Transcribe every entry below word for word, but skip the pictures.

▸ Excerpted records
╔══

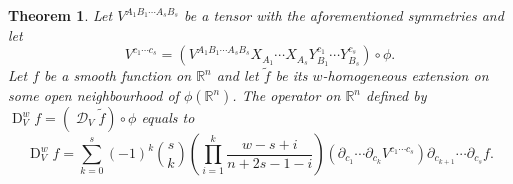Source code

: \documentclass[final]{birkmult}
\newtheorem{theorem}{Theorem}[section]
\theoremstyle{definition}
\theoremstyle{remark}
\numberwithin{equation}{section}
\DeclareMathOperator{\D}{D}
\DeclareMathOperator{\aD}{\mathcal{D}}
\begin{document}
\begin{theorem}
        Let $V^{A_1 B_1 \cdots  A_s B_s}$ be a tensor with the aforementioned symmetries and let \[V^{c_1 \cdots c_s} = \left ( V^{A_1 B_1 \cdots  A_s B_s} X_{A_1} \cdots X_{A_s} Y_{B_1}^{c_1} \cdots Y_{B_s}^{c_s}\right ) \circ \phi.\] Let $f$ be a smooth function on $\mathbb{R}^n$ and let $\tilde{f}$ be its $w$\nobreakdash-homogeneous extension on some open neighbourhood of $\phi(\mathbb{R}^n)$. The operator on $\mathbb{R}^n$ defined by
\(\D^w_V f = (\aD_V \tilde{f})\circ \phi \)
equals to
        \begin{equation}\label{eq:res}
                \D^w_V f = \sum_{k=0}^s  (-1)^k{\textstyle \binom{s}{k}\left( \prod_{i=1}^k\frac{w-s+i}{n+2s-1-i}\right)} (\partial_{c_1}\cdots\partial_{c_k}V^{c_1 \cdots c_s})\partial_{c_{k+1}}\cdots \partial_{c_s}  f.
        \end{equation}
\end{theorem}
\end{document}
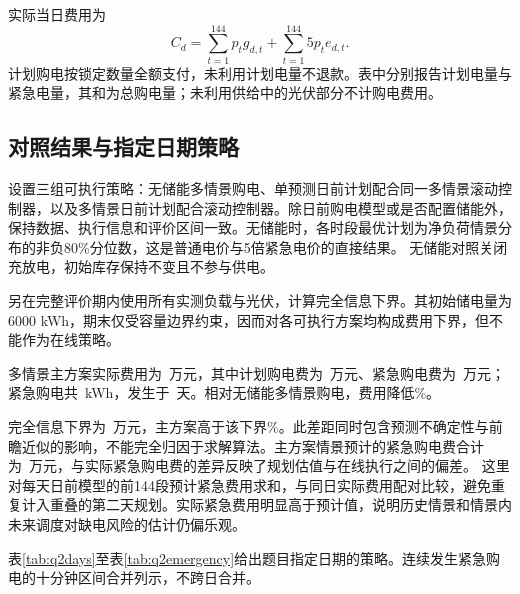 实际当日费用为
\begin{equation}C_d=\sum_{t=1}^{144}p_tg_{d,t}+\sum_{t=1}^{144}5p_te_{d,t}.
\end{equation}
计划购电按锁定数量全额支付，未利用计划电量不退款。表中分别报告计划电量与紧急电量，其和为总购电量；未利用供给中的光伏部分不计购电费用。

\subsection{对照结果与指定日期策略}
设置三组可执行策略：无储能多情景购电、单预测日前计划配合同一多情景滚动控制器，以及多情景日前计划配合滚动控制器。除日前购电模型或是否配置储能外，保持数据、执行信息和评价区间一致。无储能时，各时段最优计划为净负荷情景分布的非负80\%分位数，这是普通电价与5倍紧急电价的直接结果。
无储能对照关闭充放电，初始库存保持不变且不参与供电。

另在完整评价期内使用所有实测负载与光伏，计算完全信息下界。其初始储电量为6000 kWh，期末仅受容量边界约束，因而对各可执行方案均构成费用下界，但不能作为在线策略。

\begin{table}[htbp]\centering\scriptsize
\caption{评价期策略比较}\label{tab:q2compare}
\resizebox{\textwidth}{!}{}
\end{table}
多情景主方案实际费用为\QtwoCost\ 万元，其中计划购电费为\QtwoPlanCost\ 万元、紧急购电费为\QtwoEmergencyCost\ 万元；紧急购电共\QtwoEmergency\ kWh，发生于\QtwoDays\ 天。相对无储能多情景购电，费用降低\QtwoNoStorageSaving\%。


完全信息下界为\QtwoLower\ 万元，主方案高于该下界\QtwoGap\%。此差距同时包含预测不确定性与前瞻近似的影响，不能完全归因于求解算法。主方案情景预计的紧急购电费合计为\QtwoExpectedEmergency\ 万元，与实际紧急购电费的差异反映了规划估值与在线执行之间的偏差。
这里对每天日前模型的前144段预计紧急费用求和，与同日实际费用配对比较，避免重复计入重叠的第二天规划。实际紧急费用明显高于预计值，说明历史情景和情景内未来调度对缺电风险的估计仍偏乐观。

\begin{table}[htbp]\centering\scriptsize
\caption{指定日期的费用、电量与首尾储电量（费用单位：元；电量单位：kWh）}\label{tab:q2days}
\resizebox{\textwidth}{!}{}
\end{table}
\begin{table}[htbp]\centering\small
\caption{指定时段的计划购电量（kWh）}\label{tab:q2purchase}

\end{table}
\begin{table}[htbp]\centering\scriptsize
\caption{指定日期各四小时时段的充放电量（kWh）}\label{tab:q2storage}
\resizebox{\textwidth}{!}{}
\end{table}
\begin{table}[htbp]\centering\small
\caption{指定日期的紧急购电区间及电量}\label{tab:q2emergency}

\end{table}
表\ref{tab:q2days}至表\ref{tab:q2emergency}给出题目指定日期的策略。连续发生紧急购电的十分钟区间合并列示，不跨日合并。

╚══

▸ Exercise output
Source code

: \documentclass[final]{birkmult}
\newtheorem{theorem}{Theorem}[section]
\theoremstyle{definition}
\theoremstyle{remark}
\numberwithin{equation}{section}
\DeclareMathOperator{\D}{D}
\DeclareMathOperator{\aD}{\mathcal{D}}
\begin{document}
\begin{theorem}
        Let $V^{A_1 B_1 \cdots  A_s B_s}$ be a tensor with the aforementioned symmetries and let \[V^{c_1 \cdots c_s} = \left ( V^{A_1 B_1 \cdots  A_s B_s} X_{A_1} \cdots X_{A_s} Y_{B_1}^{c_1} \cdots Y_{B_s}^{c_s}\right ) \circ \phi.\] Let $f$ be a smooth function on $\mathbb{R}^n$ and let $\tilde{f}$ be its $w$\nobreakdash-homogeneous extension on some open neighbourhood of $\phi(\mathbb{R}^n)$. The operator on $\mathbb{R}^n$ defined by
\(\D^w_V f = (\aD_V \tilde{f})\circ \phi \)
equals to
        \begin{equation}\label{eq:res}
                \D^w_V f = \sum_{k=0}^s  (-1)^k{\textstyle \binom{s}{k}\left( \prod_{i=1}^k\frac{w-s+i}{n+2s-1-i}\right)} (\partial_{c_1}\cdots\partial_{c_k}V^{c_1 \cdots c_s})\partial_{c_{k+1}}\cdots \partial_{c_s}  f.
        \end{equation}
\end{theorem}
\end{document}
 实际当日费用为
\begin{equation}C_d=\sum_{t=1}^{144}p_tg_{d,t}+\sum_{t=1}^{144}5p_te_{d,t}.
\end{equation}
计划购电按锁定数量全额支付，未利用计划电量不退款。表中分别报告计划电量与紧急电量，其和为总购电量；未利用供给中的光伏部分不计购电费用。

\subsection{对照结果与指定日期策略}
设置三组可执行策略：无储能多情景购电、单预测日前计划配合同一多情景滚动控制器，以及多情景日前计划配合滚动控制器。除日前购电模型或是否配置储能外，保持数据、执行信息和评价区间一致。无储能时，各时段最优计划为净负荷情景分布的非负80\%分位数，这是普通电价与5倍紧急电价的直接结果。
无储能对照关闭充放电，初始库存保持不变且不参与供电。

另在完整评价期内使用所有实测负载与光伏，计算完全信息下界。其初始储电量为6000 kWh，期末仅受容量边界约束，因而对各可执行方案均构成费用下界，但不能作为在线策略。

\begin{table}[htbp]\centering\scriptsize
\caption{评价期策略比较}\label{tab:q2compare}
\resizebox{\textwidth}{!}{}
\end{table}
多情景主方案实际费用为\QtwoCost\ 万元，其中计划购电费为\QtwoPlanCost\ 万元、紧急购电费为\QtwoEmergencyCost\ 万元；紧急购电共\QtwoEmergency\ kWh，发生于\QtwoDays\ 天。相对无储能多情景购电，费用降低\QtwoNoStorageSaving\%。


完全信息下界为\QtwoLower\ 万元，主方案高于该下界\QtwoGap\%。此差距同时包含预测不确定性与前瞻近似的影响，不能完全归因于求解算法。主方案情景预计的紧急购电费合计为\QtwoExpectedEmergency\ 万元，与实际紧急购电费的差异反映了规划估值与在线执行之间的偏差。
这里对每天日前模型的前144段预计紧急费用求和，与同日实际费用配对比较，避免重复计入重叠的第二天规划。实际紧急费用明显高于预计值，说明历史情景和情景内未来调度对缺电风险的估计仍偏乐观。

\begin{table}[htbp]\centering\scriptsize
\caption{指定日期的费用、电量与首尾储电量（费用单位：元；电量单位：kWh）}\label{tab:q2days}
\resizebox{\textwidth}{!}{}
\end{table}
\begin{table}[htbp]\centering\small
\caption{指定时段的计划购电量（kWh）}\label{tab:q2purchase}

\end{table}
\begin{table}[htbp]\centering\scriptsize
\caption{指定日期各四小时时段的充放电量（kWh）}\label{tab:q2storage}
\resizebox{\textwidth}{!}{}
\end{table}
\begin{table}[htbp]\centering\small
\caption{指定日期的紧急购电区间及电量}\label{tab:q2emergency}

\end{table}
表\ref{tab:q2days}至表\ref{tab:q2emergency}给出题目指定日期的策略。连续发生紧急购电的十分钟区间合并列示，不跨日合并。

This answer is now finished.